I'm new with Pytorch and I need a clarification on multiclass classification.
I'm fine-tuning the DenseNet neural network, so it can recognize 3 different classes.
Because it's a multiclass problem, I have to replace the classification layer in this way:
kernelCount = self.densenet121.classifier.in_features
self.densenet121.classifier = nn.Sequential(nn.Linear(kernelCount, 3), nn.Softmax(dim=1))
And use CrossEntropyLoss as the loss function:
loss = torch.nn.CrossEntropyLoss(reduction='mean')
By reading on Pytorch forum, I found that CrossEntropyLoss applys the softmax function on the output of the neural network. Is this true? Should I remove the Softmax activation function from the structure of the network?
And what about the test phase? If it's included, I have to call the softmax function on the output of the model?

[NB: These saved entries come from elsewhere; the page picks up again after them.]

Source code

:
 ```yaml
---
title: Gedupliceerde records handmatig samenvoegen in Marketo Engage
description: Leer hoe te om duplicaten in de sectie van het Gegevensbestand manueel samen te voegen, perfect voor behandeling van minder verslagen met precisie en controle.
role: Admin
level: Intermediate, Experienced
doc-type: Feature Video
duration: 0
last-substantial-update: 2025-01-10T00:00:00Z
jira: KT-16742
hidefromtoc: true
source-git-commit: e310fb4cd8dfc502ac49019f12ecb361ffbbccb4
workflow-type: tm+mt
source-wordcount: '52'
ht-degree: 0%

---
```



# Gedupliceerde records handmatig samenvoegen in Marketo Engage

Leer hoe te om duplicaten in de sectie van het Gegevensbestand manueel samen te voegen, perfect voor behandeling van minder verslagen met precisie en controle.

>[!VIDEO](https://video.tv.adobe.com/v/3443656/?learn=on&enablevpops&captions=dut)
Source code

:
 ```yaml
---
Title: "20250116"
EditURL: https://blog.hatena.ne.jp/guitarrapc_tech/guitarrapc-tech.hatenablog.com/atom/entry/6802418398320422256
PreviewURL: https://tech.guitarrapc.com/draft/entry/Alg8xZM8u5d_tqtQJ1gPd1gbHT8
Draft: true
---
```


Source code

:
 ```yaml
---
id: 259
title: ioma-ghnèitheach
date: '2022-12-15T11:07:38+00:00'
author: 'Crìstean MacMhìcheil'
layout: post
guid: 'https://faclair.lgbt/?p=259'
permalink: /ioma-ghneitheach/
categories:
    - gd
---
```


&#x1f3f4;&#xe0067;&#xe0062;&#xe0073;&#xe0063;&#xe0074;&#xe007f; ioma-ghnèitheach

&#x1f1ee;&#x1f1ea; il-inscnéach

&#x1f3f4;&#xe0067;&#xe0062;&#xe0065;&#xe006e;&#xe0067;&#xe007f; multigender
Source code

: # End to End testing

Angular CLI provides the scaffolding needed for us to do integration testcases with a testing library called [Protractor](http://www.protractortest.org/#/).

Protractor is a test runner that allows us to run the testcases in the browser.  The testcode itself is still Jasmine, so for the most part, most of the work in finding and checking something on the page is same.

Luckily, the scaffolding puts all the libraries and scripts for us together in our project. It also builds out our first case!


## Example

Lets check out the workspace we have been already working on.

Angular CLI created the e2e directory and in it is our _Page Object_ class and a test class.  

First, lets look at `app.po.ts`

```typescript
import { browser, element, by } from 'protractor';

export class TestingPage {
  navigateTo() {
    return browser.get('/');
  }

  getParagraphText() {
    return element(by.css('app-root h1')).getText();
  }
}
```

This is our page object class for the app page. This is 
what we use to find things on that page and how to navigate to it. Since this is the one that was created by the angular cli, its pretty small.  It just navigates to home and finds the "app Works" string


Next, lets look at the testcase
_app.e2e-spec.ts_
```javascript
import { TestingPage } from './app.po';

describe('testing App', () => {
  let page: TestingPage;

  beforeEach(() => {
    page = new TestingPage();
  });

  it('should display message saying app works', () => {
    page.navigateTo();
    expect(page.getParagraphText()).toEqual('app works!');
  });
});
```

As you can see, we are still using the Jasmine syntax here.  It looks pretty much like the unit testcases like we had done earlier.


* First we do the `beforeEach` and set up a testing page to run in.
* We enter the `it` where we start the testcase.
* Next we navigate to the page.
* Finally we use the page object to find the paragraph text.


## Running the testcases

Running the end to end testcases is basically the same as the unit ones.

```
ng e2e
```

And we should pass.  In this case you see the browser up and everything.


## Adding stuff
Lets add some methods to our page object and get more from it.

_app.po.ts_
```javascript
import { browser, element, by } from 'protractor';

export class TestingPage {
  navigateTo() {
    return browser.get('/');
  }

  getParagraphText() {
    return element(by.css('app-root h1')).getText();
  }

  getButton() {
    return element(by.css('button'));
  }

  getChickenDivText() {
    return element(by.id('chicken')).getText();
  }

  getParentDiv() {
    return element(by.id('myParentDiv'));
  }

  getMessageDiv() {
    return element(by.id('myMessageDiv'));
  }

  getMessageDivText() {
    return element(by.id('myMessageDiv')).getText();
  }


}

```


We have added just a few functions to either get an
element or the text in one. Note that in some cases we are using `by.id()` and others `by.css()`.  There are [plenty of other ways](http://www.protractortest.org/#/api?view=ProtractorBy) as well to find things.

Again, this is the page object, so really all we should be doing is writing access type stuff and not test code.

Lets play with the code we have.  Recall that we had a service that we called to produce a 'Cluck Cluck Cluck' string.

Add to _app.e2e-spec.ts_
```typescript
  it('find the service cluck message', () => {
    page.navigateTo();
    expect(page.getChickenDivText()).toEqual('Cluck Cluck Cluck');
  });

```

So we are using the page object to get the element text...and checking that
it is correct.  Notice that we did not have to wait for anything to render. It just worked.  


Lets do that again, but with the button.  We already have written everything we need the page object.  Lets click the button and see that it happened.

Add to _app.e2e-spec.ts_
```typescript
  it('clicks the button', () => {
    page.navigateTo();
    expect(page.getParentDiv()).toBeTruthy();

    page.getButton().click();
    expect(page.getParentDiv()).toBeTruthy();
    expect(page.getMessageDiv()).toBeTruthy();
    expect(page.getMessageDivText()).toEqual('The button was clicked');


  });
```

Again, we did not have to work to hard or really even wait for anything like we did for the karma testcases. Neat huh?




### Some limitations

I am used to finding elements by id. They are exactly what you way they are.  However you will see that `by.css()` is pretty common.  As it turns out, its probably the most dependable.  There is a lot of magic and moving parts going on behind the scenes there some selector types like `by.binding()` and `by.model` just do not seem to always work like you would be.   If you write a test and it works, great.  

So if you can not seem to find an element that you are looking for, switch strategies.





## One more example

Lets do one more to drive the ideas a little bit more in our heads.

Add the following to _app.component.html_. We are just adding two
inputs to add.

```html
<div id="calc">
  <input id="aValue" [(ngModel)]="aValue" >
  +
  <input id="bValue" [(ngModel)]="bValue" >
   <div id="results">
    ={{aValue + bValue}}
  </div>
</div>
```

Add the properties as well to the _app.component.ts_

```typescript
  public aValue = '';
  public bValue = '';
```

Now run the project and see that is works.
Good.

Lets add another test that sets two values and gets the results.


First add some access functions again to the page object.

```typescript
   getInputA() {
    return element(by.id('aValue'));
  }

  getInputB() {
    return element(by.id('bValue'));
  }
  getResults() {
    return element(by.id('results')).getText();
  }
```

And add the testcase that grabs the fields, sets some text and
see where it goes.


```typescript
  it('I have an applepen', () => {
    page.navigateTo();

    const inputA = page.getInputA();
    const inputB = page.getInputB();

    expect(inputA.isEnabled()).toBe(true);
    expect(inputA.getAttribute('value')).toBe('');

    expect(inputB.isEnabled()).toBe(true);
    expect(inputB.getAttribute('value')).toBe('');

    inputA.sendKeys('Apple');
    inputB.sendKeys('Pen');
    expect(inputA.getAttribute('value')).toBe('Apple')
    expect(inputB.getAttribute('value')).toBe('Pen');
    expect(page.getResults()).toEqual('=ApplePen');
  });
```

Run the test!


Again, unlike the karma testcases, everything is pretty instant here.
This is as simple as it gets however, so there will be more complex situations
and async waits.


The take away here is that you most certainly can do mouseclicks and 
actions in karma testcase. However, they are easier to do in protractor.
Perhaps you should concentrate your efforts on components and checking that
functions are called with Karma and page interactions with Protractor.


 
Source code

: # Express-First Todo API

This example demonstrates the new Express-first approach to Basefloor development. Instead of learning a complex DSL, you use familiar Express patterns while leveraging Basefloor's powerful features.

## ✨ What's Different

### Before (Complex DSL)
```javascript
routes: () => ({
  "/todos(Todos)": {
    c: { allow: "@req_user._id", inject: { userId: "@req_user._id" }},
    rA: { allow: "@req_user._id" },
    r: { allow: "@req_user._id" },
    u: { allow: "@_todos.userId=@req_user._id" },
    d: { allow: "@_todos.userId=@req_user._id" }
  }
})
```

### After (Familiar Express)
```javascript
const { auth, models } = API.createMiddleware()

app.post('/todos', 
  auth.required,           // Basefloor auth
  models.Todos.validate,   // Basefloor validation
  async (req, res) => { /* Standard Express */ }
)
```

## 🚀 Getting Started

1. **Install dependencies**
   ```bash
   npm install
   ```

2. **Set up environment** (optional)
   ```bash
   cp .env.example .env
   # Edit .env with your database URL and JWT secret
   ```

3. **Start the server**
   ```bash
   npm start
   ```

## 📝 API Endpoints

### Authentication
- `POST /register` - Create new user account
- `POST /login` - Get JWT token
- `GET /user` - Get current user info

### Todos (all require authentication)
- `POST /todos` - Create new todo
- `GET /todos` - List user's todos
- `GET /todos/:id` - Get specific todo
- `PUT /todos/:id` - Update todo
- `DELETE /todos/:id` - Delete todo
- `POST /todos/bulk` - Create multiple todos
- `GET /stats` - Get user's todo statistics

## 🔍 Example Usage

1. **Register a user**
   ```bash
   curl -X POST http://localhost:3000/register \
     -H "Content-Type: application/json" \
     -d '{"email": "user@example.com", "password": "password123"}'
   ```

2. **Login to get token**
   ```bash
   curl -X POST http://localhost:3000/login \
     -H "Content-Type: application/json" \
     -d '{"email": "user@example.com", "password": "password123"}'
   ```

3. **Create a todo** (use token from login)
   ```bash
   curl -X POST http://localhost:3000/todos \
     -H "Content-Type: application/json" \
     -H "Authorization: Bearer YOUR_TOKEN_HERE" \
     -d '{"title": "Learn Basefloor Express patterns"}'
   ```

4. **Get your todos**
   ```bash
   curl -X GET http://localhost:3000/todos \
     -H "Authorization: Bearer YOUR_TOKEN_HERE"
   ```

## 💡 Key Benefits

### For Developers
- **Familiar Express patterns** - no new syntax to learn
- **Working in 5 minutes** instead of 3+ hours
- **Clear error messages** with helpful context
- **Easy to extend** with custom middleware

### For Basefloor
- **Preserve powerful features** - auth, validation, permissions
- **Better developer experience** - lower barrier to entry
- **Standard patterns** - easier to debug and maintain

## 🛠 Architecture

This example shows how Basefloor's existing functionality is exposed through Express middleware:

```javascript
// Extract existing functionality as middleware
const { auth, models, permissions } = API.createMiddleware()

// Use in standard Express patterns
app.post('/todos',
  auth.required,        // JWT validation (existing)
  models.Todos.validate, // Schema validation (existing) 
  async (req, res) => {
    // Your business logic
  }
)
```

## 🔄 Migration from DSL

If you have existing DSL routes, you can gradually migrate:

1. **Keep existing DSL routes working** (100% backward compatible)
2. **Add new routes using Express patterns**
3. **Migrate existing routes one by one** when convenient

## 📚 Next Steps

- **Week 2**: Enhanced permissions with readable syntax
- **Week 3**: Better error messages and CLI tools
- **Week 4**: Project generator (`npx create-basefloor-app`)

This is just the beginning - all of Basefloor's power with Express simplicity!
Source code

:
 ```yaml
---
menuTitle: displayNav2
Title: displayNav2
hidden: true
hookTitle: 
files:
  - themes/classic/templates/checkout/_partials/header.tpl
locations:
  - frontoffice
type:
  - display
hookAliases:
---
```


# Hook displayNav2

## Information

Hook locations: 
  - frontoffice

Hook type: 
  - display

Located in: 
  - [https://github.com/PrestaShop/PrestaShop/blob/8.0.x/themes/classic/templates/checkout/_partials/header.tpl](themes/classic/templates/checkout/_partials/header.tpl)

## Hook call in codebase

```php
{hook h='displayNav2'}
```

Thanks in advance for your help.
Yes, CrossEntropyLoss
applies softmax implicitly. You should remove the softmax layer at the end of the network since softmax is not idempotent, therefore applying it twice would be a semantic error.
As far as evaluation/testing goes. Remember that softmax is a monotonically increasing operation (meaning the relative order of outputs doesn't change when you apply it). Therefore the result of argmax before and after softmax will give the same result.
The only time you may want to perform softmax explicitly during evaluation would be if you need the actual confidence value for some reason. If needed you can apply softmax explicitly using torch.softmax
on the network output during evaluation.